La cameriera restò lì, impacciata, con gli occhi che scivolavano sulla mia pancia e poi sulla porta, come se si aspettasse che Nolan irrompesse da un momento all’altro per trascinarmi indietro.
Che osi farlo.
Il punto di vista di Third-Person
Nolan restò immobile, i piedi piantati come se gli fossero cresciute radici, a fissare il punto in cui Ellie era scomparsa.

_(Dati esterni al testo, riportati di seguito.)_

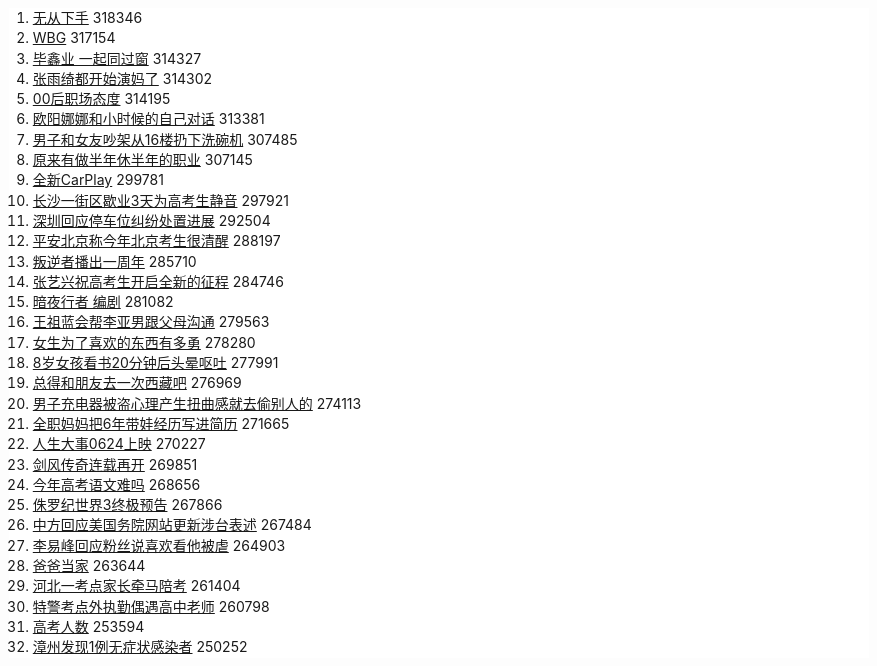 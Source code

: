 1. [无从下手](https://s.weibo.com/weibo?q=%E6%97%A0%E4%BB%8E%E4%B8%8B%E6%89%8B&Refer=top) 318346
1. [WBG](https://s.weibo.com/weibo?q=WBG&Refer=top) 317154
1. [毕鑫业 一起同过窗](https://s.weibo.com/weibo?q=%E6%AF%95%E9%91%AB%E4%B8%9A%20%E4%B8%80%E8%B5%B7%E5%90%8C%E8%BF%87%E7%AA%97&Refer=top) 314327
1. [张雨绮都开始演妈了](https://s.weibo.com/weibo?q=%23%E5%BC%A0%E9%9B%A8%E7%BB%AE%E9%83%BD%E5%BC%80%E5%A7%8B%E6%BC%94%E5%A6%88%E4%BA%86%23&Refer=top) 314302
1. [00后职场态度](https://s.weibo.com/weibo?q=00%E5%90%8E%E8%81%8C%E5%9C%BA%E6%80%81%E5%BA%A6&Refer=top) 314195
1. [欧阳娜娜和小时候的自己对话](https://s.weibo.com/weibo?q=%23%E6%AC%A7%E9%98%B3%E5%A8%9C%E5%A8%9C%E5%92%8C%E5%B0%8F%E6%97%B6%E5%80%99%E7%9A%84%E8%87%AA%E5%B7%B1%E5%AF%B9%E8%AF%9D%23&Refer=top) 313381
1. [男子和女友吵架从16楼扔下洗碗机](https://s.weibo.com/weibo?q=%23%E7%94%B7%E5%AD%90%E5%92%8C%E5%A5%B3%E5%8F%8B%E5%90%B5%E6%9E%B6%E4%BB%8E16%E6%A5%BC%E6%89%94%E4%B8%8B%E6%B4%97%E7%A2%97%E6%9C%BA%23&Refer=top) 307485
1. [原来有做半年休半年的职业](https://s.weibo.com/weibo?q=%23%E5%8E%9F%E6%9D%A5%E6%9C%89%E5%81%9A%E5%8D%8A%E5%B9%B4%E4%BC%91%E5%8D%8A%E5%B9%B4%E7%9A%84%E8%81%8C%E4%B8%9A%23&Refer=top) 307145
1. [全新CarPlay](https://s.weibo.com/weibo?q=%E5%85%A8%E6%96%B0CarPlay&Refer=top) 299781
1. [长沙一街区歇业3天为高考生静音](https://s.weibo.com/weibo?q=%23%E9%95%BF%E6%B2%99%E4%B8%80%E8%A1%97%E5%8C%BA%E6%AD%87%E4%B8%9A3%E5%A4%A9%E4%B8%BA%E9%AB%98%E8%80%83%E7%94%9F%E9%9D%99%E9%9F%B3%23&Refer=top) 297921
1. [深圳回应停车位纠纷处置进展](https://s.weibo.com/weibo?q=%23%E6%B7%B1%E5%9C%B3%E5%9B%9E%E5%BA%94%E5%81%9C%E8%BD%A6%E4%BD%8D%E7%BA%A0%E7%BA%B7%E5%A4%84%E7%BD%AE%E8%BF%9B%E5%B1%95%23&Refer=top) 292504
1. [平安北京称今年北京考生很清醒](https://s.weibo.com/weibo?q=%23%E5%B9%B3%E5%AE%89%E5%8C%97%E4%BA%AC%E7%A7%B0%E4%BB%8A%E5%B9%B4%E5%8C%97%E4%BA%AC%E8%80%83%E7%94%9F%E5%BE%88%E6%B8%85%E9%86%92%23&Refer=top) 288197
1. [叛逆者播出一周年](https://s.weibo.com/weibo?q=%23%E5%8F%9B%E9%80%86%E8%80%85%E6%92%AD%E5%87%BA%E4%B8%80%E5%91%A8%E5%B9%B4%23&Refer=top) 285710
1. [张艺兴祝高考生开启全新的征程](https://s.weibo.com/weibo?q=%23%E5%BC%A0%E8%89%BA%E5%85%B4%E7%A5%9D%E9%AB%98%E8%80%83%E7%94%9F%E5%BC%80%E5%90%AF%E5%85%A8%E6%96%B0%E7%9A%84%E5%BE%81%E7%A8%8B%23&Refer=top) 284746
1. [暗夜行者 编剧](https://s.weibo.com/weibo?q=%E6%9A%97%E5%A4%9C%E8%A1%8C%E8%80%85%20%E7%BC%96%E5%89%A7&Refer=top) 281082
1. [王祖蓝会帮李亚男跟父母沟通](https://s.weibo.com/weibo?q=%23%E7%8E%8B%E7%A5%96%E8%93%9D%E4%BC%9A%E5%B8%AE%E6%9D%8E%E4%BA%9A%E7%94%B7%E8%B7%9F%E7%88%B6%E6%AF%8D%E6%B2%9F%E9%80%9A%23&Refer=top) 279563
1. [女生为了喜欢的东西有多勇](https://s.weibo.com/weibo?q=%23%E5%A5%B3%E7%94%9F%E4%B8%BA%E4%BA%86%E5%96%9C%E6%AC%A2%E7%9A%84%E4%B8%9C%E8%A5%BF%E6%9C%89%E5%A4%9A%E5%8B%87%23&Refer=top) 278280
1. [8岁女孩看书20分钟后头晕呕吐](https://s.weibo.com/weibo?q=%238%E5%B2%81%E5%A5%B3%E5%AD%A9%E7%9C%8B%E4%B9%A620%E5%88%86%E9%92%9F%E5%90%8E%E5%A4%B4%E6%99%95%E5%91%95%E5%90%90%23&Refer=top) 277991
1. [总得和朋友去一次西藏吧](https://s.weibo.com/weibo?q=%23%E6%80%BB%E5%BE%97%E5%92%8C%E6%9C%8B%E5%8F%8B%E5%8E%BB%E4%B8%80%E6%AC%A1%E8%A5%BF%E8%97%8F%E5%90%A7%23&Refer=top) 276969
1. [男子充电器被盗心理产生扭曲感就去偷别人的](https://s.weibo.com/weibo?q=%23%E7%94%B7%E5%AD%90%E5%85%85%E7%94%B5%E5%99%A8%E8%A2%AB%E7%9B%97%E5%BF%83%E7%90%86%E4%BA%A7%E7%94%9F%E6%89%AD%E6%9B%B2%E6%84%9F%E5%B0%B1%E5%8E%BB%E5%81%B7%E5%88%AB%E4%BA%BA%E7%9A%84%23&Refer=top) 274113
1. [全职妈妈把6年带娃经历写进简历](https://s.weibo.com/weibo?q=%23%E5%85%A8%E8%81%8C%E5%A6%88%E5%A6%88%E6%8A%8A6%E5%B9%B4%E5%B8%A6%E5%A8%83%E7%BB%8F%E5%8E%86%E5%86%99%E8%BF%9B%E7%AE%80%E5%8E%86%23&Refer=top) 271665
1. [人生大事0624上映](https://s.weibo.com/weibo?q=%23%E4%BA%BA%E7%94%9F%E5%A4%A7%E4%BA%8B0624%E4%B8%8A%E6%98%A0%23&Refer=top) 270227
1. [剑风传奇连载再开](https://s.weibo.com/weibo?q=%23%E5%89%91%E9%A3%8E%E4%BC%A0%E5%A5%87%E8%BF%9E%E8%BD%BD%E5%86%8D%E5%BC%80%23&Refer=top) 269851
1. [今年高考语文难吗](https://s.weibo.com/weibo?q=%23%E4%BB%8A%E5%B9%B4%E9%AB%98%E8%80%83%E8%AF%AD%E6%96%87%E9%9A%BE%E5%90%97%23&Refer=top) 268656
1. [侏罗纪世界3终极预告](https://s.weibo.com/weibo?q=%23%E4%BE%8F%E7%BD%97%E7%BA%AA%E4%B8%96%E7%95%8C3%E7%BB%88%E6%9E%81%E9%A2%84%E5%91%8A%23&Refer=top) 267866
1. [中方回应美国务院网站更新涉台表述](https://s.weibo.com/weibo?q=%23%E4%B8%AD%E6%96%B9%E5%9B%9E%E5%BA%94%E7%BE%8E%E5%9B%BD%E5%8A%A1%E9%99%A2%E7%BD%91%E7%AB%99%E6%9B%B4%E6%96%B0%E6%B6%89%E5%8F%B0%E8%A1%A8%E8%BF%B0%23&Refer=top) 267484
1. [李易峰回应粉丝说喜欢看他被虐](https://s.weibo.com/weibo?q=%23%E6%9D%8E%E6%98%93%E5%B3%B0%E5%9B%9E%E5%BA%94%E7%B2%89%E4%B8%9D%E8%AF%B4%E5%96%9C%E6%AC%A2%E7%9C%8B%E4%BB%96%E8%A2%AB%E8%99%90%23&Refer=top) 264903
1. [爸爸当家](https://s.weibo.com/weibo?q=%23%E7%88%B8%E7%88%B8%E5%BD%93%E5%AE%B6%23&Refer=top) 263644
1. [河北一考点家长牵马陪考](https://s.weibo.com/weibo?q=%23%E6%B2%B3%E5%8C%97%E4%B8%80%E8%80%83%E7%82%B9%E5%AE%B6%E9%95%BF%E7%89%B5%E9%A9%AC%E9%99%AA%E8%80%83%23&Refer=top) 261404
1. [特警考点外执勤偶遇高中老师](https://s.weibo.com/weibo?q=%23%E7%89%B9%E8%AD%A6%E8%80%83%E7%82%B9%E5%A4%96%E6%89%A7%E5%8B%A4%E5%81%B6%E9%81%87%E9%AB%98%E4%B8%AD%E8%80%81%E5%B8%88%23&Refer=top) 260798
1. [高考人数](https://s.weibo.com/weibo?q=%E9%AB%98%E8%80%83%E4%BA%BA%E6%95%B0&Refer=top) 253594
1. [漳州发现1例无症状感染者](https://s.weibo.com/weibo?q=%23%E6%BC%B3%E5%B7%9E%E5%8F%91%E7%8E%B01%E4%BE%8B%E6%97%A0%E7%97%87%E7%8A%B6%E6%84%9F%E6%9F%93%E8%80%85%23&Refer=top) 250252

Felicity, come al solito, non aspettò alcun invito: la mano le strisciò su per il suo braccio.
«Nolan», disse piano, con una voce tutta miele e seta. «Lo so che dev’essere… stressante. Non preoccuparti di Ellie. Lo sai com’è: fa sempre così. È impulsiva. Emotiva. Tornerà strisciando quando capirà che fai sul serio.»
Lui non rispose. Nella testa gli rimbombava ancora la voce di Ellie. Voglio il divorzio.
Felicity si avvicinò ancora. «Forse è meglio così. Una volta finita la cerimonia, sarà tutto più semplice. Potremo finalmente parlare del futuro.»
La mascella di Nolan si irrigidì.
«Del nostro futuro», continuò lei, con le dita che gli scivolavano sul braccio. «Matrimonio. Un vero legame di accoppiamento. Una Luna come si deve al tuo fianco. E dei figli, Nolan. Ti serve un erede legittimo. Qualcuno di forte. Qualcuno come te. Come noi.»
La voce le scese in un sussurro ansimante. «Ho sempre sognato un maschietto con i tuoi occhi e il mio—»
Nolan si alzò in piedi.
Lei si bloccò a metà frase, sbattendo le palpebre davanti a quel cambiamento improvviso.
«Ho bisogno di camminare», tagliò corto Nolan.
E uscì dalla stanza.
Sentiva su di sé lo sguardo di Felicity, ma non la udiva più—non sopra il rumore di Ellie che sbatteva ogni porta che per anni aveva tenuto educatamente chiusa.
Divorzio.
Lo intendeva davvero. Non stava bluffando, non lo stava supplicando, non stava cercando di dimostrare qualcosa.
Aveva chiuso.
E la parte peggiore? Non aveva l’aria spezzata dal dolore. Aveva l’aria libera.
Il Beta raggiunse Nolan in corridoio, strofinandosi goffamente la nuca. «Signore… è sicuro di questa cosa? È solo un peccato», borbottò. «Il figlio nato da un legame con un’anima destinata sarebbe stato il più forte della sua generazione…»
«Non tirare più fuori questa storia», scattò lui, più duro di quanto volesse.
Il Beta tacque e gli camminò accanto con passi misurati. Nolan sentiva le domande spingergli contro i denti, ma l’altro non le pronunciò. Intelligente.
Eppure percepiva il dubbio che gli emanava dalla pelle.
L’Alpha non è sempre stato indifferente verso sua moglie? Perché adesso è così arrabbiato?
Perché non doveva andare così.
Perché lei non doveva lasciarmi.
Nolan strinse i pugni.
«Non può neanche avere figli», mormorò. «È meglio così. Quel matrimonio non era fatto per durare. È da un po’ che non ne posso più di quella randagia di basso rango.»
Il Beta non rispose, mentre la menzogna restava sospesa tra loro. Prima che il silenzio si allungasse troppo, un giovane lupo svoltò l’angolo e frenò di colpo, ansimante e con gli occhi sgranati.
«Alpha!» disse, senza fiato. «Un Healer chiede di vederla. È urgente… riguarda sua moglie!»